# WHAT TO WORK ON
Every line below that carries the word "services" needs to be copied.
____
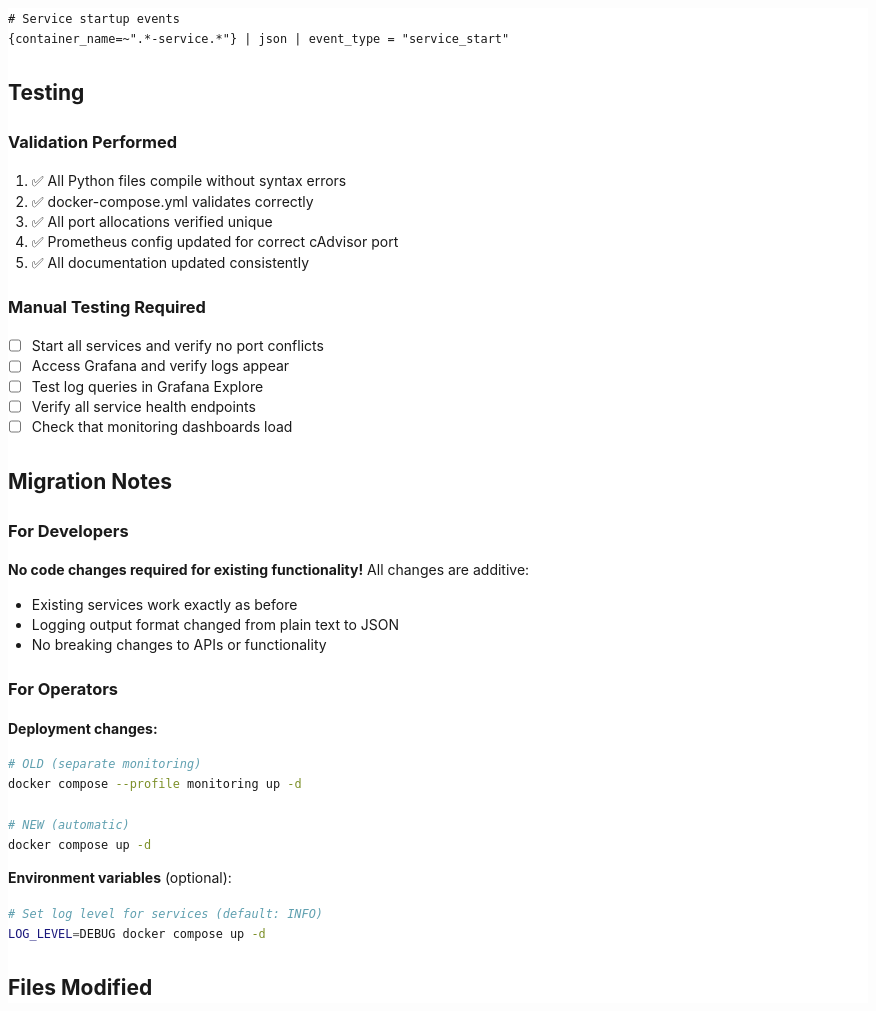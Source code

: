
 ```logql
# Service startup events
{container_name=~".*-service.*"} | json | event_type = "service_start"
```

## Testing

### Validation Performed

1. ✅ All Python files compile without syntax errors
2. ✅ docker-compose.yml validates correctly
3. ✅ All port allocations verified unique
4. ✅ Prometheus config updated for correct cAdvisor port
5. ✅ All documentation updated consistently

### Manual Testing Required

- [ ] Start all services and verify no port conflicts
- [ ] Access Grafana and verify logs appear
- [ ] Test log queries in Grafana Explore
- [ ] Verify all service health endpoints
- [ ] Check that monitoring dashboards load

## Migration Notes

### For Developers

**No code changes required for existing functionality!** All changes are additive:

- Existing services work exactly as before
- Logging output format changed from plain text to JSON
- No breaking changes to APIs or functionality

### For Operators

**Deployment changes:**

```bash
# OLD (separate monitoring)
docker compose --profile monitoring up -d

# NEW (automatic)
docker compose up -d
```

**Environment variables** (optional):
```bash
# Set log level for services (default: INFO)
LOG_LEVEL=DEBUG docker compose up -d
```

## Files Modified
____
# WRITTEN SOLUTION
- [ ] Start all services and verify no port conflicts
- Existing services work exactly as before
# Set log level for services (default: INFO)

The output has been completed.